> [DATA]
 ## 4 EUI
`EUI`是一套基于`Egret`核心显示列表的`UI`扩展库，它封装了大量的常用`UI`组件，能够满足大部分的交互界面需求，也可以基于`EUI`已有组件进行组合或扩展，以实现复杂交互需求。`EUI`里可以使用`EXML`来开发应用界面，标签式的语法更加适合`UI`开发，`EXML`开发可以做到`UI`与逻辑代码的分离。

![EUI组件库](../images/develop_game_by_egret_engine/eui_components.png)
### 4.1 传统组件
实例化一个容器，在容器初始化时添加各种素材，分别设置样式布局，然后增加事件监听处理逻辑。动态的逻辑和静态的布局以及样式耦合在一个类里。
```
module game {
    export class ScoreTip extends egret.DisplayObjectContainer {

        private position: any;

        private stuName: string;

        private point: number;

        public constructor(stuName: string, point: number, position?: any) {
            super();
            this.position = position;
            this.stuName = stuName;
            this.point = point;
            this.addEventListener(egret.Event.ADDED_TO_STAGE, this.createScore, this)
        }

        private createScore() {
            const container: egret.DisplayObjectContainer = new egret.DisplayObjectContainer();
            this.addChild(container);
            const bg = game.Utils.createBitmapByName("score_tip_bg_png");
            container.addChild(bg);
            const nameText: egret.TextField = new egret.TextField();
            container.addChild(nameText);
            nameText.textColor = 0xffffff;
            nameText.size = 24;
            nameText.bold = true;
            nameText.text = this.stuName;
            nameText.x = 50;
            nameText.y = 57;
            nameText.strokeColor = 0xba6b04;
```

> [WORK REQUIRED]
If a line of the data above holds the string "nameText", count it, then state only the total.

> [ANSWER]
9